So, bin wieder da.
Ich sehe zwar noch aus, als hätte ich die letzten Nächte in einer Hafenkneipe durchgezecht, kann aber wieder einigermaßen scharf sehen.
Vielen Dank für eure Genesungswünsche 😘.
Auch wir hatten einen Notarzteinsatz gestern.
Ich habe meine Mutter gestern früh abgeholt ( sie hat sich dann doch darauf eingelassen) und der Tag war eigentlich ganz gut. Sie war sehr umgänglich und gut gelaunt.
Große Sorgen habe ich mir wegen Kasia gemacht, aber die waren völlig unbegründet.
Sie hat wohl gespürt, dass meine Mutter krank ist und kaum selbständig laufen kann und hat sich so toll verhalten. Sie war ganz vorsichtig mit ihr, ist sofort ausgewichen, wenn sie sich im Haus bewegt hat und sass ansonsten bei ihr und hat ab und zu zärtlich ihre Hand geleckt.
Am späten Nachmittag wollte ich Muttern wieder heimfahren, wir standen schon an der Eingangstür und sie macht einen falschen Schritt, stürzt und knallt mit dem Kopf genau gegen diese Arretierungsvorrichtung für die Tür.
Sie konnte nicht mehr aufstehen und die gesamte Schläfe schwoll gleich massiv an.
Also Notarzt gerufen und Mutter ab ins Krankenhaus.

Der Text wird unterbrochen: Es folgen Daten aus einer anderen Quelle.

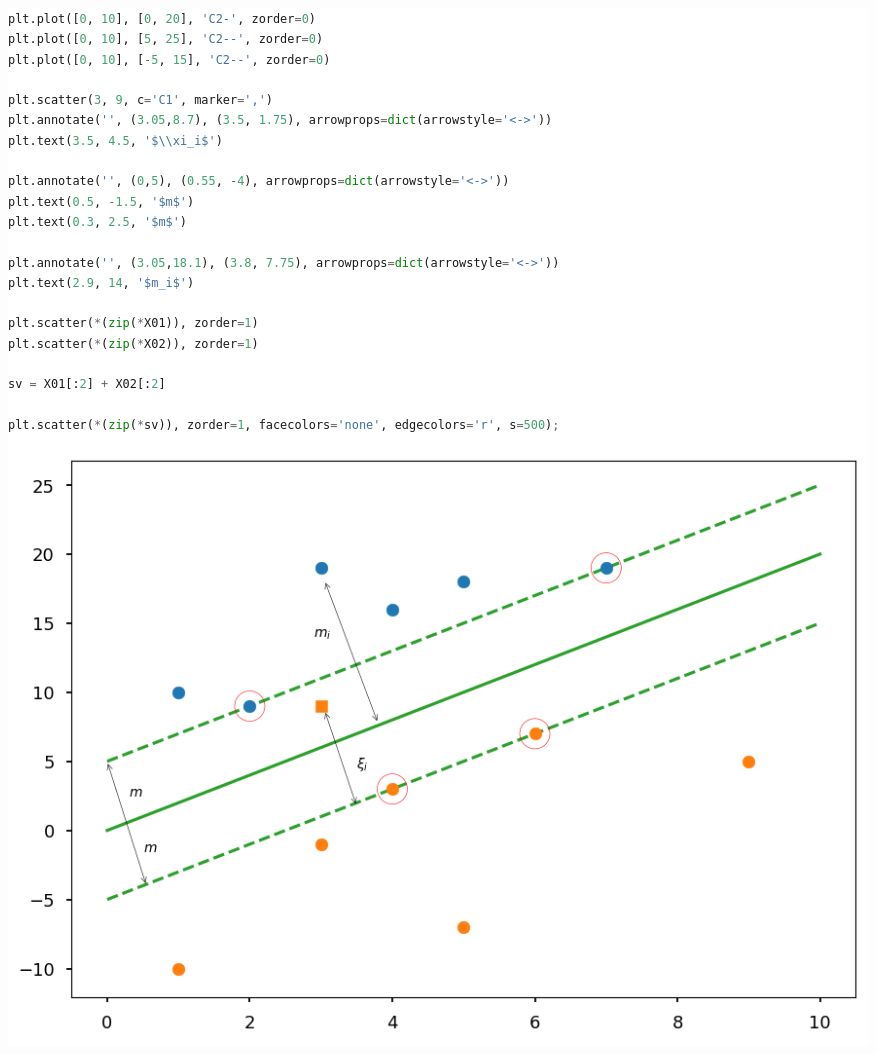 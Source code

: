 
```python
plt.plot([0, 10], [0, 20], 'C2-', zorder=0)
plt.plot([0, 10], [5, 25], 'C2--', zorder=0)
plt.plot([0, 10], [-5, 15], 'C2--', zorder=0)

plt.scatter(3, 9, c='C1', marker=',')
plt.annotate('', (3.05,8.7), (3.5, 1.75), arrowprops=dict(arrowstyle='<->'))
plt.text(3.5, 4.5, '$\\xi_i$')

plt.annotate('', (0,5), (0.55, -4), arrowprops=dict(arrowstyle='<->'))
plt.text(0.5, -1.5, '$m$')
plt.text(0.3, 2.5, '$m$')

plt.annotate('', (3.05,18.1), (3.8, 7.75), arrowprops=dict(arrowstyle='<->'))
plt.text(2.9, 14, '$m_i$')

plt.scatter(*(zip(*X01)), zorder=1)
plt.scatter(*(zip(*X02)), zorder=1)

sv = X01[:2] + X02[:2]

plt.scatter(*(zip(*sv)), zorder=1, facecolors='none', edgecolors='r', s=500);
```


![png](output_60_0.png)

Kasia musste ich wegsperren, die hätte keinen der Sanitäter an meine Mutter gelassen und hat nur geknurrt.
Aber Glück im Unglück: es ist nichts Schlimmes passiert. Nix gebrochen und das CT ist auch völlig okay.
Sie ist zwar noch im Krankenhaus, wegen der Blutverdünner die sie braucht, wollen sie sie noch überwachen, damit es nicht doch noch eine Gehirnblutung gibt.
Morgen darf sie aber wieder heim.
Was für eine Aufregung.
Das klingt jetzt vielleicht blöd, aber durch die ganze Action habe ich mich gar nicht so damit befassen können, dass es das erste Weihnachten ohne Martha ist.
Jetzt ist mein Sohn bis zum Jahresende weggefahren und Kasia und ich sind alleine.
Wir haben gerade einen langen Schneespaziergang ( ja, wir haben echt weiße Weihnacht) gemacht.
Sie ist völlig außer Rand und Band und springt wie ein Geißbock im Schnee herum.
Ich werde jetzt dann meine heutige Rauhnachträucherung beginnen und mir dann etwas Zeit für die Gedanken an Martha nehmen.